Because the Trung sisters were national heroes in Vietnam, they were often placed on PSYOP leaflets and posters. The Trung sisters were Vietnam's first real national heroes. The husbands of the Trung sisters were Vietnamese nobles who opposed Chinese rule. After the Chinese executed the husbands, their widows took over leadership of the rebellion. Legend says that in 39 AD they gathered an army of 80,000, led by 36 women generals and within a year drove the Chinese occupiers from 65 cities. Because they had liberated their country, they were named co-Kings.

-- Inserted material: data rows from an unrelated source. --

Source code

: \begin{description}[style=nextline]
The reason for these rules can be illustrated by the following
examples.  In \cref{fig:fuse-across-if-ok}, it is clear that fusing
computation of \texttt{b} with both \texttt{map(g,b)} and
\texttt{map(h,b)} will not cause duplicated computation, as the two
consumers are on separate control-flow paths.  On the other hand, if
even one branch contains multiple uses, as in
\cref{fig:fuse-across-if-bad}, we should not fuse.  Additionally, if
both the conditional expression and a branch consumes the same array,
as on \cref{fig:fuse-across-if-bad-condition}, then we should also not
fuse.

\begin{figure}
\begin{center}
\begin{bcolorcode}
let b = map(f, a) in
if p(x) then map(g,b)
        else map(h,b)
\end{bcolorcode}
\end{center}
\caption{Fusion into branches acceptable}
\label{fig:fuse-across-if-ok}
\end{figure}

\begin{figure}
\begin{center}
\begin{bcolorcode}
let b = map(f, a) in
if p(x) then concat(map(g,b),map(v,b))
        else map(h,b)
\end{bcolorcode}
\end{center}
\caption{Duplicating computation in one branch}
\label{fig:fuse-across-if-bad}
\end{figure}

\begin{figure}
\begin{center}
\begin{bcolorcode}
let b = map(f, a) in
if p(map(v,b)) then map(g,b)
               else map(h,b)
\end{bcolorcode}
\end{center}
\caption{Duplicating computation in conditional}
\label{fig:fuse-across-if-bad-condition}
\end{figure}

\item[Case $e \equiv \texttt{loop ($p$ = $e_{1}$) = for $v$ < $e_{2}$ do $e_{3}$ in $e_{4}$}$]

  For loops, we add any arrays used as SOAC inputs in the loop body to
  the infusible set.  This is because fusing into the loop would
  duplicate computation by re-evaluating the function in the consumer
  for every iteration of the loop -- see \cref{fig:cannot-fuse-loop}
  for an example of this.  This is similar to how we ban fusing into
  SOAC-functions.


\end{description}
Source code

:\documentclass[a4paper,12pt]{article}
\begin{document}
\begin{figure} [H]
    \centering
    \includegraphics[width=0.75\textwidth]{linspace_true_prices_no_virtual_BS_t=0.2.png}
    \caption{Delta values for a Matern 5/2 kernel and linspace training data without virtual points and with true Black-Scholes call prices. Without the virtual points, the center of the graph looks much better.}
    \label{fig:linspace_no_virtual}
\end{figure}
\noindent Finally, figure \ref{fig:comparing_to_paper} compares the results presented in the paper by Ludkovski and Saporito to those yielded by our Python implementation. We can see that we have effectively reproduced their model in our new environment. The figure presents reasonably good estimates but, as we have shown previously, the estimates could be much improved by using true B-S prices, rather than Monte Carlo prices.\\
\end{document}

The Chinese returned with a huge force about three years later and after defeat on the battleground the sisters committed suicide by drowning themselves in 43 AD. Many temples are dedicated to them and their death is commemorated each year.

A Fifteenth Century poem (In the Great Southern Kingdom of the Drama) tells the entire story from the time the older sister was born until she jumped from bridge after her mission failed. In some way the poem is almost feminist, showing that in that ancient time the Vietnamese people were open minded, had a democratic system and could choose their leader, regardless of sex.The legend of the Trung sisters was passed down from generation to generation thru this historical folktale poem to teach the younger generation that the Vietnamese are fighters, and never to surrender, no matter who the enemy might be. The poem starts:

The Lady Trung was born in Chau Phong,
angry against the cruel, murderous enemies,
never forgetting how her husband was killed,
the Trung Sisters vowed together
to raise the flag to command the troops in place of the late General.
Thousands of trees in the western forests stirred up ready for battle
echoing the horses' galloping toward the capital Long Bien.
The Sisters fearlessly lead the troops
They swept Chinese leader To Dinh out of the capital.
The national flag was raised high in the Me Linh sky.
they led the country to an independent government…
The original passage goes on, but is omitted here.